**What is expected:** For the listing below, output exactly the lines from the line with "# Generieren einer Schlüsseldatei" up to and including the line with "Die Berechtigungen sollten", and no other lines.

**Records supplied:**

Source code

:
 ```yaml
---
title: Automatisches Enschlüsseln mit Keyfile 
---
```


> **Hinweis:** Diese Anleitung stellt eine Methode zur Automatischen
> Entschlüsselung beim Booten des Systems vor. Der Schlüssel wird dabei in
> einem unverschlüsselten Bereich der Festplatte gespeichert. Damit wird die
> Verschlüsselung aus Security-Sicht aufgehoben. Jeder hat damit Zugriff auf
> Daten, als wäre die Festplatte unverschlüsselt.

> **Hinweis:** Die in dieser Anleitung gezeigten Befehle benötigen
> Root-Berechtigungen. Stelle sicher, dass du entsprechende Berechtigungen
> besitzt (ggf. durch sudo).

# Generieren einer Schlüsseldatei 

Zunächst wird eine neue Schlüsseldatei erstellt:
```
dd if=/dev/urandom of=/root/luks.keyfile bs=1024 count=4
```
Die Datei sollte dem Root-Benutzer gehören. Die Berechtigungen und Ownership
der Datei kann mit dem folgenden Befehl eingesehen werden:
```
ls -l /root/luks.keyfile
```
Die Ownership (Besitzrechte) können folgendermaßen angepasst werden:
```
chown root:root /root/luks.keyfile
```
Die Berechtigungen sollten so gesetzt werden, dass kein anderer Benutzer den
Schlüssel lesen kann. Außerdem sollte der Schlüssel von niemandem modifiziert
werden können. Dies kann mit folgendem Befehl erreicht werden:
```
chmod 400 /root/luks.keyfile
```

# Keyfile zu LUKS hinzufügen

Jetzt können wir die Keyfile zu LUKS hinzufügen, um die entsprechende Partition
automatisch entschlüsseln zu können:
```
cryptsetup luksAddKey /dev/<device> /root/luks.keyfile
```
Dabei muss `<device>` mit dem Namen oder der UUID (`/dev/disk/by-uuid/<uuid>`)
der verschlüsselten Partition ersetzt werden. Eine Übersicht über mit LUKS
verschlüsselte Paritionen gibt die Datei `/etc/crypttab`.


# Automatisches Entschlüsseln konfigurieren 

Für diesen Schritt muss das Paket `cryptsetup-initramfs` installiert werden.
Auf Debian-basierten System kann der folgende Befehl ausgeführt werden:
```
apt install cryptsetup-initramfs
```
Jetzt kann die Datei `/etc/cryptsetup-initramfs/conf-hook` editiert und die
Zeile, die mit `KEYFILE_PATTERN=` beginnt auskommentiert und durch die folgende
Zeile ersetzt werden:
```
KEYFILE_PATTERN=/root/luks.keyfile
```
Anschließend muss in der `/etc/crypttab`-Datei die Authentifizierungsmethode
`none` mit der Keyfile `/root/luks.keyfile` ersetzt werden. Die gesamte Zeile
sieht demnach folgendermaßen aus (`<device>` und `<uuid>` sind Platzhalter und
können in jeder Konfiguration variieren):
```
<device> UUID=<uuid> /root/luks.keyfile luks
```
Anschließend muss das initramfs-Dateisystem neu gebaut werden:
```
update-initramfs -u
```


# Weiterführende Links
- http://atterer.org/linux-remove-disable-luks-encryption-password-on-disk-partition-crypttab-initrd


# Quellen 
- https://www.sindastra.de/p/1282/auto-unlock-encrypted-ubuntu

...

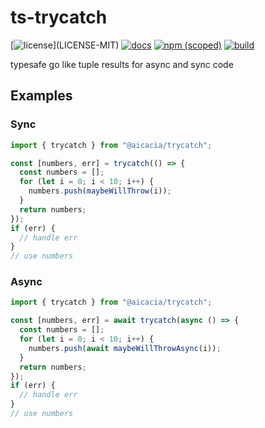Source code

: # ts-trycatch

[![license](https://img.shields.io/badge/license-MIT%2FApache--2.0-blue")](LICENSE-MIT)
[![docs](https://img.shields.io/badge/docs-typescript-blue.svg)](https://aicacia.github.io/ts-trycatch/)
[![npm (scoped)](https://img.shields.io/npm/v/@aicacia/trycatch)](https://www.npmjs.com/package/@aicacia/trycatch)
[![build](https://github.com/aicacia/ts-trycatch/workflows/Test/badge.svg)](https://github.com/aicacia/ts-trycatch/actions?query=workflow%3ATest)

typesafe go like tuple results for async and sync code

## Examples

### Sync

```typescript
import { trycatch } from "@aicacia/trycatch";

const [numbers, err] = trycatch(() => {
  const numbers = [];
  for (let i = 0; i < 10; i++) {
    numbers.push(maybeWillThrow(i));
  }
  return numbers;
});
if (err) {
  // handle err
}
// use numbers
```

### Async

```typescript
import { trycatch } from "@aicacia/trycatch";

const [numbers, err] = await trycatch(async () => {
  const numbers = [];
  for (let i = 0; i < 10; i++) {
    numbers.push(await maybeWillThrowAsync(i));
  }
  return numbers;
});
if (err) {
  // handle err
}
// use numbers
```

**Answer to this problem:**
# Generieren einer Schlüsseldatei 

Zunächst wird eine neue Schlüsseldatei erstellt:
```
dd if=/dev/urandom of=/root/luks.keyfile bs=1024 count=4
```
Die Datei sollte dem Root-Benutzer gehören. Die Berechtigungen und Ownership
der Datei kann mit dem folgenden Befehl eingesehen werden:
```
ls -l /root/luks.keyfile
```
Die Ownership (Besitzrechte) können folgendermaßen angepasst werden:
```
chown root:root /root/luks.keyfile
```
Die Berechtigungen sollten so gesetzt werden, dass kein anderer Benutzer den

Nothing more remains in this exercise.